TO DO - Line by line, print the records exactly as they are, dropping the pictures.

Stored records
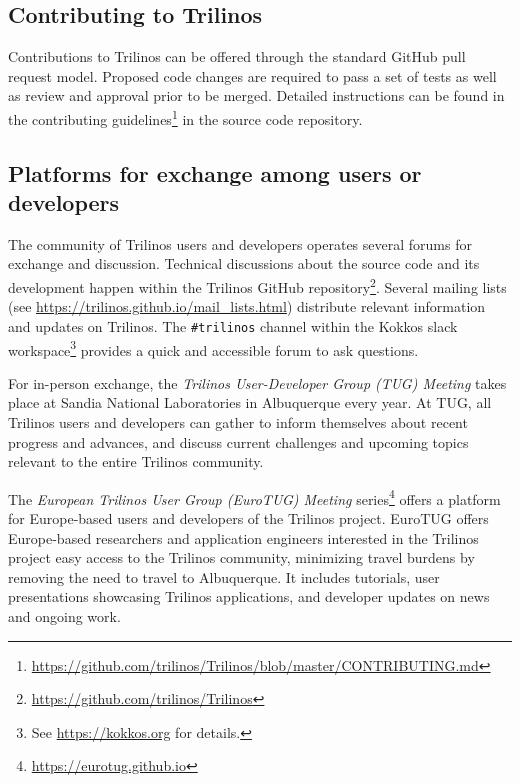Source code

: 
\subsection{Contributing to Trilinos}

Contributions to Trilinos can be offered through the standard GitHub pull request model. Proposed code changes are required to pass a set of tests as well as review and approval prior to be merged. Detailed instructions can be found in the contributing guidelines\footnote{\url{https://github.com/trilinos/Trilinos/blob/master/CONTRIBUTING.md}} in the source code repository.

\subsection{Platforms for exchange among users or developers}

The community of Trilinos users and developers operates several forums for exchange and discussion. Technical discussions about the source code and its development happen within the Trilinos GitHub repository\footnote{\url{https://github.com/trilinos/Trilinos}}.
Several mailing lists (see \url{https://trilinos.github.io/mail_lists.html}) distribute relevant information and updates on Trilinos.
The \texttt{\#trilinos} channel within the Kokkos slack workspace\footnote{See \url{https://kokkos.org} for details.} provides a quick and accessible forum to ask questions.

For in-person exchange, the \emph{Trilinos User-Developer Group (TUG) Meeting} takes place at Sandia National Laboratories in Albuquerque every year. At TUG, all Trilinos users and developers can gather to inform themselves about recent progress and advances, and discuss current challenges and upcoming topics relevant to the entire Trilinos community.

The \emph{European Trilinos User Group (EuroTUG) Meeting} series\footnote{\url{https://eurotug.github.io}}
offers a platform for Europe-based users and developers of the Trilinos project.
EuroTUG offers Europe-based researchers and application engineers interested in the Trilinos project easy access to the Trilinos community, minimizing travel burdens by removing the need to travel to Albuquerque.
It includes tutorials, user presentations showcasing Trilinos applications, and developer updates on news and ongoing work.

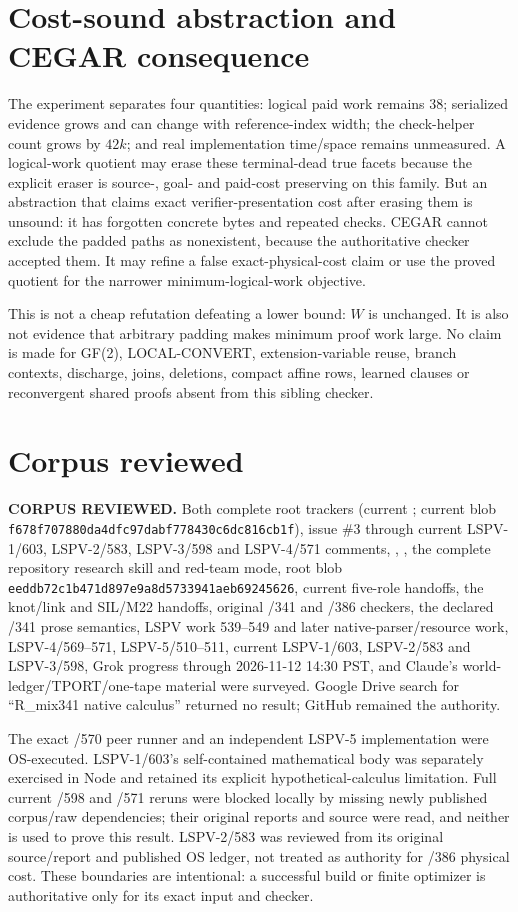 \documentclass[11pt]{article}
\begin{document}
\section*{Cost-sound abstraction and CEGAR consequence}
The experiment separates four quantities: logical paid work remains 38; serialized evidence grows and can change with reference-index width; the check-helper count grows by $42k$; and real implementation time/space remains unmeasured.  A logical-work quotient may erase these terminal-dead true facets because the explicit eraser is source-, goal- and paid-cost preserving on this family.  But an abstraction that claims exact verifier-presentation cost after erasing them is unsound: it has forgotten concrete bytes and repeated checks.  CEGAR cannot exclude the padded paths as nonexistent, because the authoritative checker accepted them.  It may refine a false exact-physical-cost claim or use the proved quotient for the narrower minimum-logical-work objective.

This is not a cheap refutation defeating a lower bound: $W$ is unchanged.  It is also not evidence that arbitrary padding makes minimum proof work large.  No claim is made for GF(2), LOCAL-CONVERT, extension-variable reuse, branch contexts, discharge, joins, deletions, compact affine rows, learned clauses or reconvergent shared proofs absent from this sibling checker.

\section*{Corpus reviewed}
\textbf{CORPUS REVIEWED.} Both complete root trackers (current ; current  blob \texttt{f678f707880da4dfc97dabf778430c6dc816cb1f}), issue \#3 through current LSPV-1/603, LSPV-2/583, LSPV-3/598 and LSPV-4/571 comments, , , the complete repository research skill and red-team mode, root  blob \texttt{eeddb72c1b471d897e9a8d5733941aeb69245626}, current five-role handoffs, the knot/link and SIL/M22 handoffs, original /341 and /386 checkers, the declared /341 prose semantics, LSPV work 539--549 and later native-parser/resource work, LSPV-4/569--571, LSPV-5/510--511, current LSPV-1/603, LSPV-2/583 and LSPV-3/598, Grok progress through 2026-11-12 14:30 PST, and Claude's world-ledger/TPORT/one-tape material were surveyed.  Google Drive search for ``R\_mix341 native calculus'' returned no result; GitHub remained the authority.

The exact /570 peer runner and an independent LSPV-5 implementation were OS-executed.  LSPV-1/603's self-contained mathematical body was separately exercised in Node and retained its explicit hypothetical-calculus limitation.  Full current /598 and /571 reruns were blocked locally by missing newly published corpus/raw dependencies; their original reports and source were read, and neither is used to prove this result.  LSPV-2/583 was reviewed from its original source/report and published OS ledger, not treated as authority for /386 physical cost.  These boundaries are intentional: a successful build or finite optimizer is authoritative only for its exact input and checker.
\end{document}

RESPONSE TO THE TASK -
Source code

: 
\subsection{Contributing to Trilinos}

Contributions to Trilinos can be offered through the standard GitHub pull request model. Proposed code changes are required to pass a set of tests as well as review and approval prior to be merged. Detailed instructions can be found in the contributing guidelines\footnote{\url{https://github.com/trilinos/Trilinos/blob/master/CONTRIBUTING.md}} in the source code repository.

\subsection{Platforms for exchange among users or developers}

The community of Trilinos users and developers operates several forums for exchange and discussion. Technical discussions about the source code and its development happen within the Trilinos GitHub repository\footnote{\url{https://github.com/trilinos/Trilinos}}.
Several mailing lists (see \url{https://trilinos.github.io/mail_lists.html}) distribute relevant information and updates on Trilinos.
The \texttt{\#trilinos} channel within the Kokkos slack workspace\footnote{See \url{https://kokkos.org} for details.} provides a quick and accessible forum to ask questions.

For in-person exchange, the \emph{Trilinos User-Developer Group (TUG) Meeting} takes place at Sandia National Laboratories in Albuquerque every year. At TUG, all Trilinos users and developers can gather to inform themselves about recent progress and advances, and discuss current challenges and upcoming topics relevant to the entire Trilinos community.

The \emph{European Trilinos User Group (EuroTUG) Meeting} series\footnote{\url{https://eurotug.github.io}}
offers a platform for Europe-based users and developers of the Trilinos project.
EuroTUG offers Europe-based researchers and application engineers interested in the Trilinos project easy access to the Trilinos community, minimizing travel burdens by removing the need to travel to Albuquerque.
It includes tutorials, user presentations showcasing Trilinos applications, and developer updates on news and ongoing work.

 \documentclass[11pt]{article}
\begin{document}
\section*{Cost-sound abstraction and CEGAR consequence}
The experiment separates four quantities: logical paid work remains 38; serialized evidence grows and can change with reference-index width; the check-helper count grows by $42k$; and real implementation time/space remains unmeasured.  A logical-work quotient may erase these terminal-dead true facets because the explicit eraser is source-, goal- and paid-cost preserving on this family.  But an abstraction that claims exact verifier-presentation cost after erasing them is unsound: it has forgotten concrete bytes and repeated checks.  CEGAR cannot exclude the padded paths as nonexistent, because the authoritative checker accepted them.  It may refine a false exact-physical-cost claim or use the proved quotient for the narrower minimum-logical-work objective.

This is not a cheap refutation defeating a lower bound: $W$ is unchanged.  It is also not evidence that arbitrary padding makes minimum proof work large.  No claim is made for GF(2), LOCAL-CONVERT, extension-variable reuse, branch contexts, discharge, joins, deletions, compact affine rows, learned clauses or reconvergent shared proofs absent from this sibling checker.

\section*{Corpus reviewed}
\textbf{CORPUS REVIEWED.} Both complete root trackers (current ; current  blob \texttt{f678f707880da4dfc97dabf778430c6dc816cb1f}), issue \#3 through current LSPV-1/603, LSPV-2/583, LSPV-3/598 and LSPV-4/571 comments, , , the complete repository research skill and red-team mode, root  blob \texttt{eeddb72c1b471d897e9a8d5733941aeb69245626}, current five-role handoffs, the knot/link and SIL/M22 handoffs, original /341 and /386 checkers, the declared /341 prose semantics, LSPV work 539--549 and later native-parser/resource work, LSPV-4/569--571, LSPV-5/510--511, current LSPV-1/603, LSPV-2/583 and LSPV-3/598, Grok progress through 2026-11-12 14:30 PST, and Claude's world-ledger/TPORT/one-tape material were surveyed.  Google Drive search for ``R\_mix341 native calculus'' returned no result; GitHub remained the authority.

The exact /570 peer runner and an independent LSPV-5 implementation were OS-executed.  LSPV-1/603's self-contained mathematical body was separately exercised in Node and retained its explicit hypothetical-calculus limitation.  Full current /598 and /571 reruns were blocked locally by missing newly published corpus/raw dependencies; their original reports and source were read, and neither is used to prove this result.  LSPV-2/583 was reviewed from its original source/report and published OS ledger, not treated as authority for /386 physical cost.  These boundaries are intentional: a successful build or finite optimizer is authoritative only for its exact input and checker.
\end{document}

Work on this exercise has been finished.